Economist John Quiggin takes a different view. Today he called for a further stimulus package, aimed squarely at the unemployed, as part of an ACTU push for more direct employment creation. Quiggin’s concern — and I’m simplifying here — is that a return to employment growth will inevitably lag a return to output growth and we risk repeating the sluggish employment growth of the nineties recovery. And direct job creation is the best means of supporting the unemployed.

Regardless of its merits, a further stimulus package won’t happen, not unless there’s some new round of 2008-style economic turmoil. The Government’s story on its handling of the economic crisis has been set for a while — rapid moves to stabilise the financial system, international cooperation, much greater support for training, and a three-stage stimulus package designed to shore up the collapse in demand and then provide long-term support for jobs. The Government has been repeatedly criticised for failing to boost unemployment benefits, although, at the behest of the Greens, it loosened conditions for access to payments.

The evidence shows its approach is working. We’re well ahead of other developed economies and where we thought we would be by now. A further stimulus package would contradict the Government’s story fairly comprehensively.
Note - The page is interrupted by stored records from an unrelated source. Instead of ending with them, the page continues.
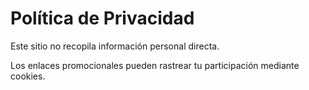 # Política de Privacidad

Este sitio no recopila información personal directa.

Los enlaces promocionales pueden rastrear tu participación mediante cookies.

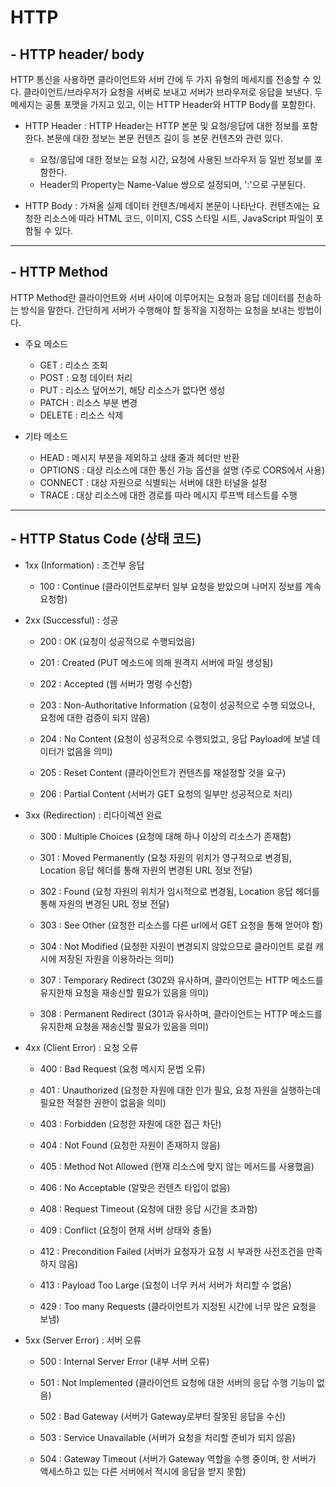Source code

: # HTTP

## - HTTP header/ body

HTTP 통신을 사용하면 클라이언트와 서버 간에 두 가지 유형의 메세지를 전송할 수 있다. 클라이언트/브라우저가 요청을 서버로 보내고 서버가 브라우저로 응답을 보낸다. 두 메세지는 공통 포맷을 가지고 있고, 이는 HTTP Header와 HTTP Body를 포함한다.

- HTTP Header : HTTP Header는 HTTP 본문 및 요청/응답에 대한 정보를 포함한다. 본문에 대한 정보는 본문 컨텐츠 길이 등 본문 컨텐츠와 관련 있다. 
  - 요청/응답에 대한 정보는 요청 시간, 요청에 사용된 브라우저 등 일반 정보를 포함한다.
  - Header의 Property는 Name-Value 쌍으로 설정되며, ':'으로 구분된다.

- HTTP Body : 가져올 실제 데이터 컨텐츠/메세지 본문이 나타난다. 컨텐츠에는 요청한 리소스에 따라 HTML 코드, 이미지, CSS 스타일 시트, JavaScript 파일이 포함될 수 있다.

---
## - HTTP Method

HTTP Method란 클라이언트와 서버 사이에 이루어지는 요청과 응답 데이터를 전송하는 방식을 말한다. 간단하게 서버가 수행해야 할 동작을 지정하는 요청을 보내는 방법이다.

- 주요 메소드
  - GET : 리소스 조회
  - POST : 요청 데이터 처리
  - PUT : 리소스 덮어쓰기, 해당 리소스가 없다면 생성
  - PATCH : 리소스 부분 변경
  - DELETE : 리소스 삭제

- 기타 메소드
  - HEAD : 메시지 부분을 제외하고 상태 줄과 헤더만 반환
  - OPTIONS : 대상 리소스에 대한 통신 가능 옵션을 설명 (주로 CORS에서 사용)
  - CONNECT : 대상 자원으로 식별되는 서버에 대한 터널을 설정
  - TRACE : 대상 리소스에 대한 경로를 따라 메시지 루프백 테스트를 수행

---
## - HTTP Status Code (상태 코드)

- 1xx (Information) : 조건부 응답

  - 100 : Continue (클라이언트로부터 일부 요청을 받았으며 나머지 정보를 계속 요청함)

- 2xx (Successful) : 성공

  - 200 : OK (요청이 성공적으로 수행되었음)

  - 201 : Created (PUT 메소드에 의해 원격지 서버에 파일 생성됨)

  - 202 : Accepted (웹 서버가 명령 수신함)
  
  - 203 : Non-Authoritative Information (요청이 성공적으로 수행 되었으나, 요청에 대한 검증이 되지 않음)
  
  - 204 : No Content (요청이 성공적으로 수행되었고, 응답 Payload에 보낼 데이터가 없음을 의미)
  
  - 205 : Reset Content (클라이언트가 컨텐츠를 재설정할 것을 요구)
  
  - 206 : Partial Content (서버가 GET 요청의 일부만 성공적으로 처리)

- 3xx (Redirection) : 리다이렉션 완료
  
  - 300 : Multiple Choices (요청에 대해 하나 이상의 리소스가 존재함)

  - 301 : Moved Permanently (요청 자원의 위치가 영구적으로 변경됨, Location 응답 헤더를 통해 자원의 변경된 URL 정보 전달)

  - 302 : Found (요청 자원의 위치가 임시적으로 변경됨, Location 응답 헤더를 통해 자원의 변경된 URL 정보 전달)
  
  - 303 : See Other (요청한 리소스를 다른 url에서 GET 요청을 통해 얻어야 함)

  - 304 : Not Modified (요청한 자원이 변경되지 않았으므로 클라이언트 로컬 캐시에 저장된 자원을 이용하라는 의미)
  
  - 307 : Temporary Redirect (302와 유사하며, 클라이언트는 HTTP 메소드를 유지한채 요청을 재송신할 필요가 있음을 의미)
  
  - 308 : Permanent Redirect (301과 유사하며, 클라이언트는 HTTP 메소드를 유지한채 요청을 재송신할 필요가 있음을 의미)

- 4xx (Client Error) : 요청 오류

  - 400 : Bad Request (요청 메시지 문법 오류)

  - 401 : Unauthorized (요청한 자원에 대한 인가 필요, 요청 자원을 실행하는데 필요한 적절한 권한이 없음을 의미)

  - 403 : Forbidden (요청한 자원에 대한 접근 차단)

  - 404 : Not Found (요청한 자원이 존재하지 않음)
  
  - 405 : Method Not Allowed (현재 리소스에 맞지 않는 메서드를 사용했음)
  
  - 406 : No Acceptable (알맞은 컨텐츠 타입이 없음)
  
  - 408 : Request Timeout (요청에 대한 응답 시간을 초과함)
  
  - 409 : Conflict (요청이 현재 서버 상태와 충돌)
  
  - 412 : Precondition Failed (서버가 요청자가 요청 시 부과한 사전조건을 만족하지 않음)
  
  - 413 : Payload Too Large (요청이 너무 커서 서버가 처리할 수 없음)
  
  - 429 : Too many Requests (클라이언트가 지정된 시간에 너무 많은 요청을 보냄)

- 5xx (Server Error) : 서버 오류

  - 500 : Internal Server Error (내부 서버 오류)
  
  - 501 : Not Implemented (클라이언트 요청에 대한 서버의 응답 수행 기능이 없음)
  
  - 502 : Bad Gateway (서버가 Gateway로부터 잘못된 응답을 수신)
  
  - 503 : Service Unavailable (서버가 요청을 처리할 준비가 되지 않음)
  
  - 504 : Gateway Timeout (서버가 Gateway 역할을 수행 중이며, 한 서버가 액세스하고 있는 다른 서버에서 적시에 응답을 받지 못함)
It would — despite there being plenty of room to increase debt without troubling investors or ratings agencies — also send the budget further into deficit, and the Government won’t be keen to give any encouragement to Opposition’s debt campaign which, when they’re not allowing themselves to be distracted from fake emails, is the only thing Malcolm Turnbull has going for him. In fact, with unemployment increasing more slowly than expected and some commodities prices still at historic highs, the Government might be hoping against hope it can bring in a deficit this year significantly lower than the $53b forecast. A deficit with a four in front of it would, in the event we don’t go to an election before late next year, be an effective “expectations management” counter to Turnbull’s debt truck, by indicating a faster-than-expected return to surplus.
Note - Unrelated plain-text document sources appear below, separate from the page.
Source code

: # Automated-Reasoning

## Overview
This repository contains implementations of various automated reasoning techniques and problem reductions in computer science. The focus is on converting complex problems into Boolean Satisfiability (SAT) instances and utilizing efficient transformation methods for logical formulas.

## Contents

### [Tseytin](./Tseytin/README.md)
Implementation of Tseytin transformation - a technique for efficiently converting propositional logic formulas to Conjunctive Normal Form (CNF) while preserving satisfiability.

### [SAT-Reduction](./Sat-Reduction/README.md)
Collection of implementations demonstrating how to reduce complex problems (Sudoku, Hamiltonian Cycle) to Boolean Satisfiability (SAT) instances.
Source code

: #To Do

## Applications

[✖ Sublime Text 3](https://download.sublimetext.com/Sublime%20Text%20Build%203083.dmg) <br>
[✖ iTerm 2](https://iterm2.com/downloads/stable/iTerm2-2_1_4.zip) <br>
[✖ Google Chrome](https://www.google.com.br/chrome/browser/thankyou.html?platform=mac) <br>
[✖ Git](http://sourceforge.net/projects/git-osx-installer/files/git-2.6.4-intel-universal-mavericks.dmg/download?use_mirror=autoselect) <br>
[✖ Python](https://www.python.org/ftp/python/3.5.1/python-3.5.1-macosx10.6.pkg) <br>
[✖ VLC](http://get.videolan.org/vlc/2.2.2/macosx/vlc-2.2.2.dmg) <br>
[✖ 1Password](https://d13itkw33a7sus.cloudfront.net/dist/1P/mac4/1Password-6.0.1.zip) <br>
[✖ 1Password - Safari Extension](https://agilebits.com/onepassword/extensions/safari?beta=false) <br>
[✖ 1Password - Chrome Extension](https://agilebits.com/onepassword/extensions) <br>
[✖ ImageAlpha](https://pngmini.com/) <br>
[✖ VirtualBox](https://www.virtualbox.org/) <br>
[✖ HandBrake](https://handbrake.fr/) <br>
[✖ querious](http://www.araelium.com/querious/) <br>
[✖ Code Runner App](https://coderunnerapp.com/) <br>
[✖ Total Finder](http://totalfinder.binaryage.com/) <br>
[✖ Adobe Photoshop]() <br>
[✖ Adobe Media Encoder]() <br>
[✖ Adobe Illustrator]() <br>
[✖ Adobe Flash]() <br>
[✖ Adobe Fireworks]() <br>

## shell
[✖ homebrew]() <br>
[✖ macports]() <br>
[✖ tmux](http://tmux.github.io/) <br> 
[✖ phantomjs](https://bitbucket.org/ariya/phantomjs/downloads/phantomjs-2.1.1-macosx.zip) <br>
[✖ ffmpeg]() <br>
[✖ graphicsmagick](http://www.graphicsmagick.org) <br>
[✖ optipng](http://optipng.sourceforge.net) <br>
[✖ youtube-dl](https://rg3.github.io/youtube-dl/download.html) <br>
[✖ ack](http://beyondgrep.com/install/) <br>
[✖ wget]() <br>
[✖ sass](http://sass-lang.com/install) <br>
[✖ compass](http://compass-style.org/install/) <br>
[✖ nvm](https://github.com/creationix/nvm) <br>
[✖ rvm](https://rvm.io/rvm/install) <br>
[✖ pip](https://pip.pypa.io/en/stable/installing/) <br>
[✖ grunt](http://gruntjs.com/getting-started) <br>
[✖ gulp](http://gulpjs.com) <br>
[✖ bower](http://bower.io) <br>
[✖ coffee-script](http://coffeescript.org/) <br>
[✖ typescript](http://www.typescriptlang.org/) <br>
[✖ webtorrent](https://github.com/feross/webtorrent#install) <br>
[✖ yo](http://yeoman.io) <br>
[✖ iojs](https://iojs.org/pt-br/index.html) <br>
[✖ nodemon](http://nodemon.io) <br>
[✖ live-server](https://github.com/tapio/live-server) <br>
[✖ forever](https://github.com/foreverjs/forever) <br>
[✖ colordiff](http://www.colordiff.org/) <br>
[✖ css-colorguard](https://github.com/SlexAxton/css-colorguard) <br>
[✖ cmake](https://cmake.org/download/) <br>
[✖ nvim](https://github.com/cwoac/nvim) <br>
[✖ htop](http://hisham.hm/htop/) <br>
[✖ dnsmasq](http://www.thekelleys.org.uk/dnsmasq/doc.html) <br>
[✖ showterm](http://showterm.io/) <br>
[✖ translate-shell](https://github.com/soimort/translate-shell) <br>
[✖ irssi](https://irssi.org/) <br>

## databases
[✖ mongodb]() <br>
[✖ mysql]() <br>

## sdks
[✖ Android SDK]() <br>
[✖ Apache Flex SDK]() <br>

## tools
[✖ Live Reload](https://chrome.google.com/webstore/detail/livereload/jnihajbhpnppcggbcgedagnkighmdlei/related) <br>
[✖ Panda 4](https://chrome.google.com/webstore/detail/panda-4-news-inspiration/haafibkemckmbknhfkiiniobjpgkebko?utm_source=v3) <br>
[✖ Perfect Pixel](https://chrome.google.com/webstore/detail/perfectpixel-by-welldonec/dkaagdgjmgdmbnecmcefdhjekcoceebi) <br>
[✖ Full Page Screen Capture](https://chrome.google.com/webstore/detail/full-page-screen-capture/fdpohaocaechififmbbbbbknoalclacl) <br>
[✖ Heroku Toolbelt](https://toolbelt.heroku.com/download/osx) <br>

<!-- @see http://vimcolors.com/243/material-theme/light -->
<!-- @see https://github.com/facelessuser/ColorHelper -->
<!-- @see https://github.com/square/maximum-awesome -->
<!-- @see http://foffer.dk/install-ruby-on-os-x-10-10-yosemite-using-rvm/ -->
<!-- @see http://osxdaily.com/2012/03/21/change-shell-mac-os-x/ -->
But for a Government that likes to boast of being ahead of the curve, the issue of how to manage the remaining components of the stimulus package should remain a live one, particularly if the clichéd green shoots of growth start to spread rapidly. The biggest threat might be the ongoing lack of a decent recovery in Europe and the US, which might yet drag us back into negative growth in the transition from the short-term, retail/construction stimulus impact to the longer-term infrastructure investment effects. And as Quiggin notes, the experience of the nineties shows that entrenched unemployment can be painfully difficult to fix.

But then there’s China which, for all the Australian hostages it seizes, is still proving a bonanza for our resources companies.

To curb spending while unemployment is still rising would be counter-intuitive, but the Government didn’t wait for a substantial rise in joblessness before acting to stimulate the economy. It’s another finely-balanced judgement call for Treasury, who, along with their colleagues at the Reserve Bank, have managed to make the right calls so far. But if they urge restraint, the Government may not be so willing to listen as they were last year.